Difficult decisions are on the table for next year’s Carbondale budget
CARBONDALE, Colorado – Furloughs, pay cuts and possibly even staffing and service reductions are all on the table as Carbondale town officials grapple with a new revenue reality for next year.
General fund revenues are now estimated to be down 25 percent for the year compared to 2008, including a 19 percent drop in sales taxes, according to budget projections put together by Carbondale Town Manager Tom Baker and Finance Director Nancy Barnett.
While sales tax collections are expected to remain flat for 2010, other revenue sources related to the downturn in construction activity are likely to trend downward for at least another year.

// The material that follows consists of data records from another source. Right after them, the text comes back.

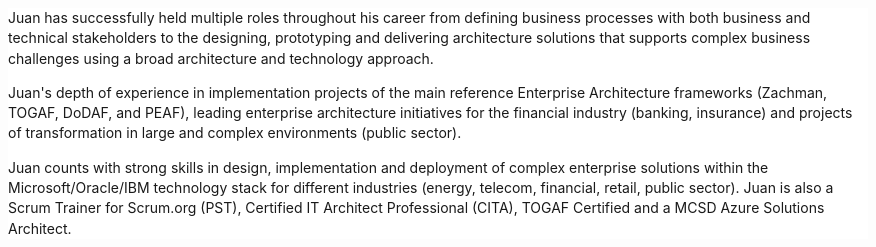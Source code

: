 Juan has successfully held multiple roles throughout his career from defining business processes with both business and technical stakeholders to the designing, prototyping and delivering architecture solutions that supports complex business challenges using a broad architecture and technology approach.

Juan's depth of experience in implementation projects of the main reference Enterprise Architecture frameworks (Zachman, TOGAF, DoDAF, and PEAF), leading enterprise architecture initiatives for the financial industry (banking, insurance) and projects of transformation in large and complex environments (public sector).

Juan counts with strong skills in design, implementation and deployment of complex enterprise solutions within the Microsoft/Oracle/IBM technology stack for different industries (energy, telecom, financial, retail, public sector). Juan is also a Scrum Trainer for Scrum.org (PST), Certified IT Architect Professional (CITA), TOGAF Certified and a MCSD Azure Solutions Architect.
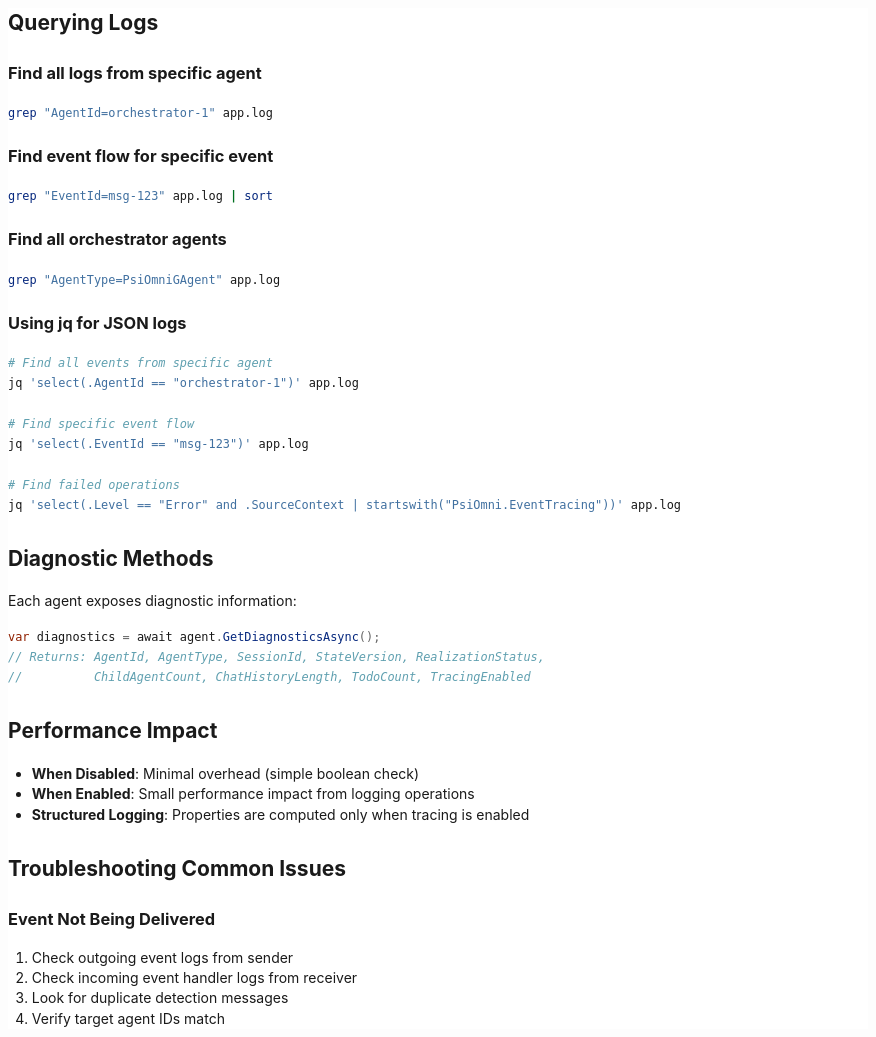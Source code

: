 ## Querying Logs

### Find all logs from specific agent
```bash
grep "AgentId=orchestrator-1" app.log
```

### Find event flow for specific event
```bash
grep "EventId=msg-123" app.log | sort
```

### Find all orchestrator agents
```bash
grep "AgentType=PsiOmniGAgent" app.log
```

### Using jq for JSON logs
```bash
# Find all events from specific agent
jq 'select(.AgentId == "orchestrator-1")' app.log

# Find specific event flow
jq 'select(.EventId == "msg-123")' app.log

# Find failed operations
jq 'select(.Level == "Error" and .SourceContext | startswith("PsiOmni.EventTracing"))' app.log
```

## Diagnostic Methods

Each agent exposes diagnostic information:

```csharp
var diagnostics = await agent.GetDiagnosticsAsync();
// Returns: AgentId, AgentType, SessionId, StateVersion, RealizationStatus, 
//          ChildAgentCount, ChatHistoryLength, TodoCount, TracingEnabled
```

## Performance Impact

- **When Disabled**: Minimal overhead (simple boolean check)
- **When Enabled**: Small performance impact from logging operations
- **Structured Logging**: Properties are computed only when tracing is enabled

## Troubleshooting Common Issues

### Event Not Being Delivered
1. Check outgoing event logs from sender
2. Check incoming event handler logs from receiver
3. Look for duplicate detection messages
4. Verify target agent IDs match
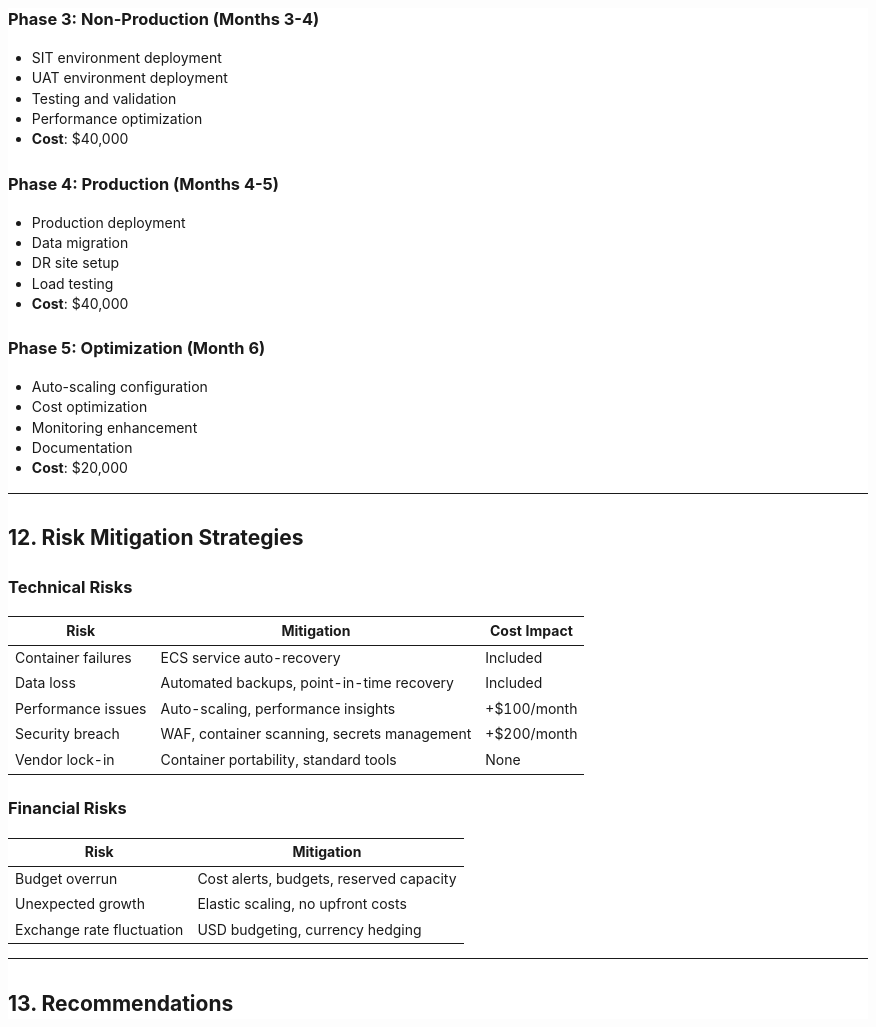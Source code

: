 ### Phase 3: Non-Production (Months 3-4)
- SIT environment deployment
- UAT environment deployment
- Testing and validation
- Performance optimization
- **Cost**: $40,000

### Phase 4: Production (Months 4-5)
- Production deployment
- Data migration
- DR site setup
- Load testing
- **Cost**: $40,000

### Phase 5: Optimization (Month 6)
- Auto-scaling configuration
- Cost optimization
- Monitoring enhancement
- Documentation
- **Cost**: $20,000

---

## 12. Risk Mitigation Strategies

### Technical Risks
| Risk | Mitigation | Cost Impact |
|------|------------|-------------|
| Container failures | ECS service auto-recovery | Included |
| Data loss | Automated backups, point-in-time recovery | Included |
| Performance issues | Auto-scaling, performance insights | +$100/month |
| Security breach | WAF, container scanning, secrets management | +$200/month |
| Vendor lock-in | Container portability, standard tools | None |

### Financial Risks
| Risk | Mitigation |
|------|------------|
| Budget overrun | Cost alerts, budgets, reserved capacity |
| Unexpected growth | Elastic scaling, no upfront costs |
| Exchange rate fluctuation | USD budgeting, currency hedging |

---

## 13. Recommendations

“When we look at the trend chart, it is our belief that the local economy is re-setting to a ‘new normal,'” Baker said during a budget work session with the Carbondale Board of Trustees Tuesday night.
Projected revenue levels for the town in 2010 look very similar to what the town was taking in five years ago, he said.
“Based on a modest annual growth rate of 3 percent, it will take us until 2020 to get back to 2008 levels,” Baker said.
While the town has been able to adjust for 2009 by cutting operation/maintenance and capital expenses, the result is a lopsided percentage of the budget, nearly 70 percent, now being devoted to personnel.
“While this is being made to work for 2009, it is not a sustainable balance of expenditures going into a future where revenues are not increasing or only increasing modestly,” according to Baker and Barnett’s memo.
That means there needs to be a “structural adjustment” to the town budget beginning next year, which inevitably will impact personnel.
Baker presented trustees with variations of three different budget scenarios, designed to trim between $250,000 and $300,000 in personnel expenses for 2010.
Trustees agreed that up to 10 unpaid furlough days, either taken individually by town employees or collectively on certain, pre-determined days of the year when town hall would be closed, should be factored into next year’s budget.
That alone would trim about $100,000 from the personnel budget, Baker said, although exceptions would have to be made for police and any other emergency services.
Other budget-cutting measures trustees agreed should be included in the 2010 budget will be to:
• Suspend town matching contributions to the employee retirement program;
• Adjust hours for building department and affordable housing program workers until the workload returns;
• Across-the-board wage and salary adjustments, including department heads and the town manager; and,
• A reduction in service and hours in some departments, as determined by department managers.
Also in the mix, although considered to be a last resort, would be a reduction in town staff, meaning layoffs.
“I think it has to be on the table,” Mayor Michael Hassig said, adding that if the other cuts don’t bring the budget under control, or revenues go down even more than expected, staff cuts will be inevitable.
The town board will again meet to begin hammering out the details of the 2010 budget on Oct. 20.